LANCIANO. Una sana alimentazione di partenza, poi spirito di gruppo, solidarietà e lealtà. Sono gli ingredienti per essere vincenti nello sport. Di cibo, valori e attività fisica si è parlato nel...
LANCIANO. Una sana alimentazione di partenza, poi spirito di gruppo, solidarietà e lealtà. Sono gli ingredienti per essere vincenti nello sport. Di cibo, valori e attività fisica si è parlato nel convegno “AlimentiAmo lo sport: valori e cibo…in campo”, organizzato dall’istituto comprensivo Umberto I e al quale ha partecipato la società e la squadra al completo della Virtus Lanciano.
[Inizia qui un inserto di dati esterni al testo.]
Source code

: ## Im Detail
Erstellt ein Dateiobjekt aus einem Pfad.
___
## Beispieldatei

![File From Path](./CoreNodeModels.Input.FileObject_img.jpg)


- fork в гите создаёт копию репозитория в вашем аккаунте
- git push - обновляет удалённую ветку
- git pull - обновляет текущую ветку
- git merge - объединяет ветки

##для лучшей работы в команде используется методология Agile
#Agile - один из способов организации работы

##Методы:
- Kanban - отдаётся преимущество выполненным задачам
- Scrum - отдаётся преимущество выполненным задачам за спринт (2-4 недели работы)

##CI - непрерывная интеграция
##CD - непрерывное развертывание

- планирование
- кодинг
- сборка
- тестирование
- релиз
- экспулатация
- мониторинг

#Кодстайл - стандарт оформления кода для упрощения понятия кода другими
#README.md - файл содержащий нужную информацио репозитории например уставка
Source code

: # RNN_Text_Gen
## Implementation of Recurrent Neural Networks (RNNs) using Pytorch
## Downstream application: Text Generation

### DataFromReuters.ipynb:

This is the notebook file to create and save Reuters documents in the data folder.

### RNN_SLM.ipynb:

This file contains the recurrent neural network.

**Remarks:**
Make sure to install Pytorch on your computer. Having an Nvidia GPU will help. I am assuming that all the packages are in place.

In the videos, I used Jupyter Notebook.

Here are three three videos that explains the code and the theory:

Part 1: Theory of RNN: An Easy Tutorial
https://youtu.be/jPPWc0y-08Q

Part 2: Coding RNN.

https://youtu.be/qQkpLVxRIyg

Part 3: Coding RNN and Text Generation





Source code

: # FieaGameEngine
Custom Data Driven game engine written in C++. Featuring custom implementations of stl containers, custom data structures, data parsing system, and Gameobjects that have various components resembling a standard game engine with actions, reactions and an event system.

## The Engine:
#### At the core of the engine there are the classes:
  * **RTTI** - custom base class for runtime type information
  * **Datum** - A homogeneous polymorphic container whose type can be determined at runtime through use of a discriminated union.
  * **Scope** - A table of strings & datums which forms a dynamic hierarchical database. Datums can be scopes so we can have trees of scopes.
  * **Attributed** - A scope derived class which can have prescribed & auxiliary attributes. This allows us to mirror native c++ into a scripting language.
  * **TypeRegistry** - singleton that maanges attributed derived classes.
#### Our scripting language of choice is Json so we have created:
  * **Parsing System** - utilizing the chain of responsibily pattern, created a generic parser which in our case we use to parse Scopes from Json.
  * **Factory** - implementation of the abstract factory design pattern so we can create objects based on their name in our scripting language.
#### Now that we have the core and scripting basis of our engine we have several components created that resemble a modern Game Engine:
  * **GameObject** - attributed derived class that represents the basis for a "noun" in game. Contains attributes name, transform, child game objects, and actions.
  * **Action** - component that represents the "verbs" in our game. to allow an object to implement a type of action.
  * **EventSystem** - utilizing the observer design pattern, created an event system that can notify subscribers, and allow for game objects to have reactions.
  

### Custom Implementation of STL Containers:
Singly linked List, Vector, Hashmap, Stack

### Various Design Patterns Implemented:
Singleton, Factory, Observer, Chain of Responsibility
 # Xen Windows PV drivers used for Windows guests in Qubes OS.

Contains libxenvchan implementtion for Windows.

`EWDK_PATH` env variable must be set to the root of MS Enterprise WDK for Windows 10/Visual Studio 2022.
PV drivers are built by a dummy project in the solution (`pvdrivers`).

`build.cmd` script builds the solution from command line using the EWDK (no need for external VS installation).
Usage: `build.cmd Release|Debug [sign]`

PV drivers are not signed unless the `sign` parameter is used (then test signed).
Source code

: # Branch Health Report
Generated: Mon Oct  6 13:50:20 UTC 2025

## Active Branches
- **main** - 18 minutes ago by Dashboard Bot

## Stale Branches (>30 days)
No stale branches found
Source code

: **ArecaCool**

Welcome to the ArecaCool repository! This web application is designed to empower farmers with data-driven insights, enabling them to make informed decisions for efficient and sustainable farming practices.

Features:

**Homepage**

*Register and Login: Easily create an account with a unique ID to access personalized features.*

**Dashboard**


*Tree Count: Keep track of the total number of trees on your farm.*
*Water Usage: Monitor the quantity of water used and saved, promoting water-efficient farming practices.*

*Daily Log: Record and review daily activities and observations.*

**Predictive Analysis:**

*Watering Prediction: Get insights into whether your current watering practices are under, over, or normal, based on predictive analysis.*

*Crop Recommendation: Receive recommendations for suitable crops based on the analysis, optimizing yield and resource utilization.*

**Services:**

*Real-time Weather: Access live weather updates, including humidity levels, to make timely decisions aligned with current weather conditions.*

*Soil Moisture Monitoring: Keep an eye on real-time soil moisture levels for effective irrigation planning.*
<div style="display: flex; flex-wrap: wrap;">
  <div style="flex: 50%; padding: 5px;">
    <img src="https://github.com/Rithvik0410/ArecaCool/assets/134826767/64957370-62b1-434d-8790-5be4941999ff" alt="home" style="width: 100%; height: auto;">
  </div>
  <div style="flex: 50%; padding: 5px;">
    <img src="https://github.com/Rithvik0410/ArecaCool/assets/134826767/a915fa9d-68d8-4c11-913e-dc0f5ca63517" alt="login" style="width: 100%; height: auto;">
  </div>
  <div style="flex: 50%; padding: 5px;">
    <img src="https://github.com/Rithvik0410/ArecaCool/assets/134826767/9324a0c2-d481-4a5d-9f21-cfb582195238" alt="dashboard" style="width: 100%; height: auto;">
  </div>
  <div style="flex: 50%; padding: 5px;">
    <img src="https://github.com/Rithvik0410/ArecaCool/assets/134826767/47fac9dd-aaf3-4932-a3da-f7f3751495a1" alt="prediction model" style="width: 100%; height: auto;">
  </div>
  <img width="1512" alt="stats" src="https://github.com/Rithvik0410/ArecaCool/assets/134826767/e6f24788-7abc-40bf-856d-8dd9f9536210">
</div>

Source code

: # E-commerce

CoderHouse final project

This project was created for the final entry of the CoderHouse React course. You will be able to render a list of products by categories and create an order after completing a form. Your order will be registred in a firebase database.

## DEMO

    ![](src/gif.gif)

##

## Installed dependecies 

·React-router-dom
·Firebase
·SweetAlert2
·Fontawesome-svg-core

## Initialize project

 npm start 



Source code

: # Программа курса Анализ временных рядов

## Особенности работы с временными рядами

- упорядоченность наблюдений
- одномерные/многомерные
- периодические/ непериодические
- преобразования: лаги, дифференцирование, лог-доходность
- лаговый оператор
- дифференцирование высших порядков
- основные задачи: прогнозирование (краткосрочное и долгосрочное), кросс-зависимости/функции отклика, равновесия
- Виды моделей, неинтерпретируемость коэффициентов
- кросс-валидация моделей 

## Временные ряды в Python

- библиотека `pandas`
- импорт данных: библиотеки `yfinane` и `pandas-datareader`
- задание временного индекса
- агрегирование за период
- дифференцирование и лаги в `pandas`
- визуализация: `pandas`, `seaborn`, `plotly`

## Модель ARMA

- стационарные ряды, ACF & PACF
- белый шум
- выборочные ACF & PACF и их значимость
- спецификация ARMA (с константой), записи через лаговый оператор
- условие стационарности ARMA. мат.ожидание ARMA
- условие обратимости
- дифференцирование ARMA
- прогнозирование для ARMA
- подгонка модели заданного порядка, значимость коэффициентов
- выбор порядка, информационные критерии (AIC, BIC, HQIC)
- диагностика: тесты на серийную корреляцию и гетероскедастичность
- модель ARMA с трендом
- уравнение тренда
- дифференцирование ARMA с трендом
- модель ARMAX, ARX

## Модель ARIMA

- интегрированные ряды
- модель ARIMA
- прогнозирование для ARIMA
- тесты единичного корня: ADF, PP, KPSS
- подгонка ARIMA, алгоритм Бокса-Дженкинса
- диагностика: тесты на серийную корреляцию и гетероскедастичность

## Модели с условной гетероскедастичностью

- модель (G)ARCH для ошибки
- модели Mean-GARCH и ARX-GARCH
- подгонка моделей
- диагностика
Grandi sono l’accoglienza e l’entusiasmo dei 450 alunni della scuola per i beniamini del calcio locale, sottoposti a domande di ogni genere. «Nel calcio italiano ci sono molti giocatori stranieri, tu hai avuto problemi di inserimento e come li hai superati?», chiede Antonio a Mame Thiam. «Se trovi un gruppo solido di persone che, al di là del calcio, ti aiutano e ti integrano, non hai molti problemi», risponde l’attaccante senegalese, «è quello che ho trovato a Lanciano e mi sento a casa». «Ci sono mai stati litigi tra voi?», vuol sapere Jessica da Carlo Mammarella. «Anche nelle migliori famigli capita», risponde il capitano rossonero, «ma la forza di questa squadra è dirsi le cose in faccia e risolvere tutto sul nascere». E ancora Luca a Domenico Di Cecco: «Quanta importanza ha l’alimentazione sulla tua prestazione in campo?». «Per noi calciatori una sana alimentazione è fondamentale», spiega il centrocampista di Fara San Martino, «abbiamo regole ferree da seguire, specie prima di una gara. Ma ogni tanto vale la pena anche “sgarrare”, siamo abruzzesi!». «A fine gara la società ci fa trovare nello spogliatoio un piatto di pasta», rivela ai ragazzi il difensore Antonio Aquilanti.
L’Umberto I partecipa al concorso “Progetto scuola” dell’Expo 2015: saranno realizzati spot sul cibo ispirati al tema “Donne e alimentazione”. «Mangiare verdure e pesce, variare i cibi, meglio la frutta da mordere che da bere», ricorda Flora Di Tommaso, dirigente del Servizio igiene degli alimenti e nutrizione della Asl, «praticare più attività fisica e stare meno davanti alla tivù e ai videogiochi».